Saved entries
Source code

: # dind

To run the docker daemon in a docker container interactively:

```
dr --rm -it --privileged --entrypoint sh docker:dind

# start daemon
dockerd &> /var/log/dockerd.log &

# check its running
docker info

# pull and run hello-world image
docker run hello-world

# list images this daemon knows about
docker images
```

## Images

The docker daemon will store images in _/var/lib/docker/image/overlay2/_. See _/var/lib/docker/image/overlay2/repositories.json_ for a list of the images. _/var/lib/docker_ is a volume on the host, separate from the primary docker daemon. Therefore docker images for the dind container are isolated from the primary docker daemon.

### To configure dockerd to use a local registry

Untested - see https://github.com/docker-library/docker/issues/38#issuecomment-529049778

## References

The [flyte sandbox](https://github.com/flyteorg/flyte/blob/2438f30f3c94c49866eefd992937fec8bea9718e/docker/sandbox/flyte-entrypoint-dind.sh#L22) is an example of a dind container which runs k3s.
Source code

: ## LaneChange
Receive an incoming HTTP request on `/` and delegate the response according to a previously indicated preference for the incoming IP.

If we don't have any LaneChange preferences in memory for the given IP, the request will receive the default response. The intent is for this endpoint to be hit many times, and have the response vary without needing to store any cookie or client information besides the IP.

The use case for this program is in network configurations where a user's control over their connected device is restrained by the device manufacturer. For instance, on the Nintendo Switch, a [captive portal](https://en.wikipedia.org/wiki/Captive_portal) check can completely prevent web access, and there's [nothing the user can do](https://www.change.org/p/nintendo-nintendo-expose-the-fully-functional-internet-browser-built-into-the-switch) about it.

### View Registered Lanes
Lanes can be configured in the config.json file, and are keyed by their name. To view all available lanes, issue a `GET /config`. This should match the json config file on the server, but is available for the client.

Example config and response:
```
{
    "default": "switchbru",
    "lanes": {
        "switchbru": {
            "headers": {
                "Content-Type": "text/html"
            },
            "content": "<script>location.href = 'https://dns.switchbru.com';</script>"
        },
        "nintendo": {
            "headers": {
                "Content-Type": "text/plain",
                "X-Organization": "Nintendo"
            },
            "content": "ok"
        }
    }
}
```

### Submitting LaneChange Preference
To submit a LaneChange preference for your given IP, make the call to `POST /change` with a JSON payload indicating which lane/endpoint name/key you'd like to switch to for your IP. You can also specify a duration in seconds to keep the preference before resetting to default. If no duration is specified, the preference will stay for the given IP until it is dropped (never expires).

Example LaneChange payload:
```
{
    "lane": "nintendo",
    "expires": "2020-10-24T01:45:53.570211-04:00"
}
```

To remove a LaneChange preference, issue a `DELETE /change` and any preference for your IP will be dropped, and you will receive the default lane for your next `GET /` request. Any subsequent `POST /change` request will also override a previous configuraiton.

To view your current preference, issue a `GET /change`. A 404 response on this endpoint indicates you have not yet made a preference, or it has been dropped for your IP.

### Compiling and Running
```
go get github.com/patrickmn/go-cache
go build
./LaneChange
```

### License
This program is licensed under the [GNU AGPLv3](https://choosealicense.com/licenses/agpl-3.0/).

---

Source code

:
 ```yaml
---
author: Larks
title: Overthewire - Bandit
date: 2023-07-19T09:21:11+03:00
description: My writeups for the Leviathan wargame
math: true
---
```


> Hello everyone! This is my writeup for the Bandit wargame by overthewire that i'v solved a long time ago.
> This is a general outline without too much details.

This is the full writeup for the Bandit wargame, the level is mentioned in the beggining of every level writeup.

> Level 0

* * *

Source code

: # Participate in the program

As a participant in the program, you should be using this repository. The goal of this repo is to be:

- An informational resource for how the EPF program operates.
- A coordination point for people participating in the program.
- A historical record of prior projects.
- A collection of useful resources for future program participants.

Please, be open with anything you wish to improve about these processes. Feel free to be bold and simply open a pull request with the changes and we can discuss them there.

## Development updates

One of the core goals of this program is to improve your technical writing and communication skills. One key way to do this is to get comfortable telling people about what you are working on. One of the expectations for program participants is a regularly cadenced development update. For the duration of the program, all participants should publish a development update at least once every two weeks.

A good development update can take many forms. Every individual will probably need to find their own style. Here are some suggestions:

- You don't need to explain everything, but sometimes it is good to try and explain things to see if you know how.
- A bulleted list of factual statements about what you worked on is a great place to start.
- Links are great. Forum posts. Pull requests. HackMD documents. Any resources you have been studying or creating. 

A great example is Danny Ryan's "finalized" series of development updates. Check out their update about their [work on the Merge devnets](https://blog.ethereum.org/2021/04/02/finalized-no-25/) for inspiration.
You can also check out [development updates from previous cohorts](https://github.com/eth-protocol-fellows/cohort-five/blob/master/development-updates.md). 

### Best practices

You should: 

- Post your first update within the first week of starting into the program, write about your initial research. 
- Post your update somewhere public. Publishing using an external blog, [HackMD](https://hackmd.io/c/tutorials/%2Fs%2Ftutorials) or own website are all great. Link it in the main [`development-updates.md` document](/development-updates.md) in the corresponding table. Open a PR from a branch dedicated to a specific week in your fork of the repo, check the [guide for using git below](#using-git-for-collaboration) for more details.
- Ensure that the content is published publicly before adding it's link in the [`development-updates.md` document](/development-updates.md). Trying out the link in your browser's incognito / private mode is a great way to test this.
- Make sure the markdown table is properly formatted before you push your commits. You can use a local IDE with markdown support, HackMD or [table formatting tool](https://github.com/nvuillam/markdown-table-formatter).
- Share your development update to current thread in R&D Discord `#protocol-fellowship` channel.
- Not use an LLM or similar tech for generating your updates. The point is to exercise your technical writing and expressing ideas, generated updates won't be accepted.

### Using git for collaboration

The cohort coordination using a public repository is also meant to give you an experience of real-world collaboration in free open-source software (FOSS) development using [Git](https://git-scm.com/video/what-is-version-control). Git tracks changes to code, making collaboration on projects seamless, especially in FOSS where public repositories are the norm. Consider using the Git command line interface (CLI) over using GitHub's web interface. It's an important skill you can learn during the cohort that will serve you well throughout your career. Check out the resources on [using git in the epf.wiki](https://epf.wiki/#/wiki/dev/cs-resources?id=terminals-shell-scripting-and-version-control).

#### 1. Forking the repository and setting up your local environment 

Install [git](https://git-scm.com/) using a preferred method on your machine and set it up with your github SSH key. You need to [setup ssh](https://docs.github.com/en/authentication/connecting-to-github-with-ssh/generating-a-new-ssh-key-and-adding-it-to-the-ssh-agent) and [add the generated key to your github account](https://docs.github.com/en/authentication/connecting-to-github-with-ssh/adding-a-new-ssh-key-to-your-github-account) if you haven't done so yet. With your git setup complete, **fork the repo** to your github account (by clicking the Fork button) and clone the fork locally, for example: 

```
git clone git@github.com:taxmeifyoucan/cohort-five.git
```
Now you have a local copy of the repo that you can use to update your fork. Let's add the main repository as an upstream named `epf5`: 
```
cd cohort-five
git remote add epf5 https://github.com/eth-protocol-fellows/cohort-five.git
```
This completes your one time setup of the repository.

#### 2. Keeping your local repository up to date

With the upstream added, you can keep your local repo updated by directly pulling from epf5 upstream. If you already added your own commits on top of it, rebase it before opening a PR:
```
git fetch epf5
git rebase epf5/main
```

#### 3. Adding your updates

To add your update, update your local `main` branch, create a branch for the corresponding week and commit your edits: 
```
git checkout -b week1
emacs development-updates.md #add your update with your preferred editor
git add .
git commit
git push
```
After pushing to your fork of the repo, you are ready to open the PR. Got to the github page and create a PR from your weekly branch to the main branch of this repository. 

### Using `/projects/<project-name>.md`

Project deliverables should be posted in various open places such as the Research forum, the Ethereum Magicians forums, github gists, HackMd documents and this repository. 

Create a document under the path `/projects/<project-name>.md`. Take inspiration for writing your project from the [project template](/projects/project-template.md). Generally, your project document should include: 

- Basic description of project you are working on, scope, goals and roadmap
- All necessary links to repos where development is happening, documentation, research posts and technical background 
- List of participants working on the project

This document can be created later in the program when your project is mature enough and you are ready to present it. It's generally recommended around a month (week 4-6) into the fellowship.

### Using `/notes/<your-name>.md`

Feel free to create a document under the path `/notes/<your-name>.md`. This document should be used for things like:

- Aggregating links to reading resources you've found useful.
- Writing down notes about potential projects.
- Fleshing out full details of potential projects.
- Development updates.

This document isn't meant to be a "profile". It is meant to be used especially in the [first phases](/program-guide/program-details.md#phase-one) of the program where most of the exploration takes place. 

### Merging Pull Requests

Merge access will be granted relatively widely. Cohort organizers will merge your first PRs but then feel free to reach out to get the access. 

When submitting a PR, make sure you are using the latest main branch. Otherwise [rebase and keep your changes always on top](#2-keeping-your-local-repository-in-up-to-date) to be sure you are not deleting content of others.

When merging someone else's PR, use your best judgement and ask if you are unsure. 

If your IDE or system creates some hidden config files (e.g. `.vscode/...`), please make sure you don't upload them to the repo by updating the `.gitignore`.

# PROBLEM STATEMENT:
What you return should be exactly the lines above, starting at the one with "Feel free to create" and ending at the one with "If your IDE", and nothing else.

# ANSWER TO THE PROBLEM:
Feel free to create a document under the path `/notes/<your-name>.md`. This document should be used for things like:

- Aggregating links to reading resources you've found useful.
- Writing down notes about potential projects.
- Fleshing out full details of potential projects.
- Development updates.

This document isn't meant to be a "profile". It is meant to be used especially in the [first phases](/program-guide/program-details.md#phase-one) of the program where most of the exploration takes place. 

### Merging Pull Requests

Merge access will be granted relatively widely. Cohort organizers will merge your first PRs but then feel free to reach out to get the access. 

When submitting a PR, make sure you are using the latest main branch. Otherwise [rebase and keep your changes always on top](#2-keeping-your-local-repository-in-up-to-date) to be sure you are not deleting content of others.

When merging someone else's PR, use your best judgement and ask if you are unsure. 

If your IDE or system creates some hidden config files (e.g. `.vscode/...`), please make sure you don't upload them to the repo by updating the `.gitignore`.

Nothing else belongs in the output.